No olvida sus raíces abaraneras porque la tierra le tira mucho, y acude todos los años, junto a su esposa Mª Jesús, natural de Cieza, a las fiestas patronales de septiembre y, sobre todo, en enero a la del Niño. Miguel Fernando Gómez Bermejo (Abarán, 1953) acaba de ser recibido en audiencia por el Rey de España. Médico desde 1979 y oftalmólogo desde 1984, ejerce en el Complejo Hospitalario Universitario de Albacete y es el presidente del Colegio Oficial de Médicos de aquella provincia desde octubre de 2013, con 1.800 colegiados a su cargo. Sus dos hijos, Fernando y Cristina, le han seguido los pasos: él médico y ella enfermera. Le gusta el cine, el deporte y disfrutar de una buena charla con los amigos. Nuestro paisano se asoma hoy a las páginas del diario ‘La Verdad’ a través de una entrevista de nuestro compañero Jesús Yelo
– ¿Qué hace un abaranero en una audiencia con el Rey de España?
– Ha sido un hecho casual. El Consejo General de Colegios Oficiales de Médicos de España solicitó una audiencia, y ahí estuvimos sesenta personas. Fue un acto emocionante e inolvidable, un orgullo y un honor estrechar la mano a nuestro Rey.
–¿Cómo es Don Felipe de cerca y qué impresión se llevó de ese encuentro?

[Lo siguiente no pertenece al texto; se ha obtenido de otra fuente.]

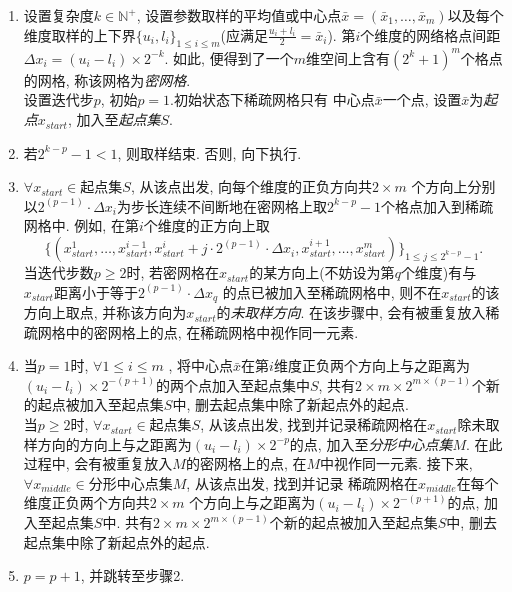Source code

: \documentclass[a4paper,punct=banjiao,twoside]{ctexrep}
\theoremstyle{plain}
\theoremstyle{definition}
\theoremstyle{remark}
\begin{document}
\begin{enumerate}
  \item 设置复杂度$k\in \mathbb{N}^+ $, 设置参数取样的平均值或中心点$\bar{x} = (\bar{x}_1 ,\dots, \bar{x}_m)$以及每个维度取样的上下界$\{u_i,l_i\}_{1 \leq i \leq m}$(应满足$\frac{u_i+l_i}{2}=\bar{x}_i$).
  第$i$个维度的网络格点间距$\Delta x_i = (u_i - l_i)\times 2^{-k}$. 如此, 便得到了一个$m$维空间上含有$(2^k+1)^m$个格点的网格, 称该网格为\textit{密网格}.\\
  设置迭代步$p$, 初始$p = 1$.初始状态下稀疏网格只有
  中心点$\bar{x}$一个点, 设置$\bar{x}$为\textit{起点}$x_{start}$, 加入至\textit{起点集}$S$.
  \item 若$2^{k-p}-1 < 1$, 则取样结束. 否则, 向下执行.
  \item $\forall x_{start} \in \textit{起点集}S$, 从该点出发, 向每个维度的正负方向共$2\times m$ 个方向上分别以$2^{(p-1)} \cdot \Delta x_i$为步长连续不间断地在密网格上取$2^{k-p}-1$个格点加入到稀疏网格中.
  例如, 在第$i$个维度的正方向上取
  $$
  \{( x_{start}^1,\dots,x_{start}^{i-1},x_{start}^i+j\cdot 2^{(p-1)} \cdot  \Delta x_i, x_{start}^{i+1},\dots,x_{start}^m)\}_{1 \leq j \leq 2^{k-p}-1}.
  $$
  当迭代步数$p \geq 2$时, 若密网格在$x_{start}$的某方向上(不妨设为第$q$个维度)有与$x_{start}$距离小于等于$2^{(p-1)} \cdot \Delta x_q$
  的点已被加入至稀疏网格中, 则不在$x_{start}$的该方向上取点, 并称该方向为$x_{start}$的\textit{未取样方向}. 在该步骤中, 会有被重复放入稀疏网格中的密网格上的点, 在稀疏网格中视作同一元素.
  
  \item 
  当$p = 1$时, $\forall 1 \leq i \leq m$ , 将中心点$\bar{x}$在第$i$维度正负两个方向上与之距离为$(u_i - l_i)\times 2^{-(p+1)}$的两个点加入至起点集中$S$, 共有$2\times m\times 2^{m\times (p-1)}$个新的起点被加入至起点集$S$中, 删去起点集中除了新起点外的起点.\\
  当$p \geq 2$时, $\forall x_{start} \in \textit{起点集}S$, 从该点出发, 找到并记录稀疏网格在$x_{start}$除未取样方向的方向上与之距离为$(u_i - l_i)\times 2^{-p}$的点, 加入至\textit{分形中心点集}$M$.
  在此过程中, 会有被重复放入$M$的密网格上的点, 在$M$中视作同一元素. 接下来, $\forall x_{middle} \in \textit{分形中心点集}M$, 从该点出发, 找到并记录
  稀疏网格在$x_{middle}$在每个维度正负两个方向共$2\times m$ 个方向上与之距离为$(u_i - l_i)\times 2^{-(p+1)}$的点, 加入至起点集$S$中.
  共有$2\times m\times 2^{m\times (p-1)}$个新的起点被加入至起点集$S$中, 删去起点集中除了新起点外的起点. 

  \item $p = p + 1$, 并跳转至步骤2.
  \end{enumerate}
\end{document}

– Es una persona alta y delgada, pero, a su vez fuerte, normal y afable. Me pareció bastante normal en el trato sin protocolo.
– Si tuviera que hacer un diagnóstico médico, ¿cómo es la salud de los médicos españoles?
– Es bastante buena y saludable y no tenemos que envidiar nada al resto de médicos de la Comunidad Europea, ni en formación ni preparación ni en nada.
– ¿Cree positiva la implantación de la receta electrónica?
– Totalmente. Es una medida positiva. Ahorra en gasto y evita el despilfarro y la automedicación llevándose mejor control en la gestión.
– ¿Mejor sanidad pública o privada y por qué?
– Prefiero la sanidad pública aunque también he trabajado en la privada diez años. Creo que ambas pueden coexistir perfectamente.
– ¿Cómo es su relación con los sindicatos médicos?
– Mi relación con los sindicatos es perfecta. Soy a la vez secretario provincial del sindicato médico CESM en la provincia de Albacete. Pensará si son compatibles ambos cargos y le diré que sí, porque desde ambos defendemos los intereses de los profesionales de la medicina.
– ¿Cree que los médicos tienen prevista adecuadamente su jubilación?
– Creo que no. No cotizamos como un médico europeo y recibimos la pensión de un médico español, es decir, la pensión máxima de España después de seis años de carrera, uno de preparación del MIR y entre cuatro o cinco años de especialidad, más toda una vida profesional formándonos continuamente; el médico español es el peor retribuido de la Unión Europea, excepto el facultativo griego. Aquí ha salido mi vena sindical.
– ¿Existen diferencias en cómo afrontar la jubilación entre hombres y mujeres médicos?
– Entiendo que no. Son las mismas. En medicina hombre y mujer somos iguales, gracias a Dios.
– ¿Cuál es el perfil profesional que más abunda? ¿Faltan médicos?
– En la última década, los facultativos han elegido más especialidades hospitalarias que de atención primaria, pero esto revertirá en los años venideros debido a las jubilaciones en los próximos cinco o seis años. En la actualidad faltan médicos de atención primaria.
– ¿Cuestiones prioritarias para la Junta Directiva del colegio que usted preside?
– Mejorar las relaciones con las administraciones tanto locales como autonómica, al igual que con la Facultad de Medicina.
– ¿Qué recuerdos guarda de su pueblo natal?
– Nunca fallo el Día del Niño, el 6 de enero. Para mí es un día sagrado. Mis años de estanquero fueron maravillosos.
– ¿Un deseo?
– Para mí, ninguno. En general, me gustaría ver a mi pueblo como en sus años buenos. En particular, poner una calle a Gustavo ‘el practicante’, y al ‘Churri’, que pusieran su nombre al Parque Municipal de Abarán. Creo que se lo merecen como otros muchos. Tampoco pido tanto.